• ACTION ITEM: Search the entries for the word "needed" and copy each line that has it.

• Data excerpts:
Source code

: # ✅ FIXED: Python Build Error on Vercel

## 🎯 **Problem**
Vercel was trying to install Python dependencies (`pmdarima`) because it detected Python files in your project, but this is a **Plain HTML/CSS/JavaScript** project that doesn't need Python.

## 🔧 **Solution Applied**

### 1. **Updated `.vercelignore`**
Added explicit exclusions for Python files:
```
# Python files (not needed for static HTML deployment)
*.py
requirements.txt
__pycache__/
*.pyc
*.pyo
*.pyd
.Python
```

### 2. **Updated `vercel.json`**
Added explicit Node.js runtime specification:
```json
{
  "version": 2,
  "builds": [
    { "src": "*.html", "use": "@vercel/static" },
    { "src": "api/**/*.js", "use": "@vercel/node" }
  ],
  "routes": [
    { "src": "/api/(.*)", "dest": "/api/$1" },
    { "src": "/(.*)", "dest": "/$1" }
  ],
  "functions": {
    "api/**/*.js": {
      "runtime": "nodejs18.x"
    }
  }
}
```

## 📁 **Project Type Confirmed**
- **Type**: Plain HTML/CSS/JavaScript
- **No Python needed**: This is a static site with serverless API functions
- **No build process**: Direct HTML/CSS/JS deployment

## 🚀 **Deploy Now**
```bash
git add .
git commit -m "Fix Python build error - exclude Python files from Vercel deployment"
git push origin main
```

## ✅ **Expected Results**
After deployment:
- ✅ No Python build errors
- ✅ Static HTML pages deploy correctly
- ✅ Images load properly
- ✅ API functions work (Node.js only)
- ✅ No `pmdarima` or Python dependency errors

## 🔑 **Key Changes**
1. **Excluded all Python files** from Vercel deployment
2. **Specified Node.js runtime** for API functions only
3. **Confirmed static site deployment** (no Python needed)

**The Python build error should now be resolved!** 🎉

• ANSWER FOR THE TASK:
# Python files (not needed for static HTML deployment)
- **No Python needed**: This is a static site with serverless API functions
3. **Confirmed static site deployment** (no Python needed)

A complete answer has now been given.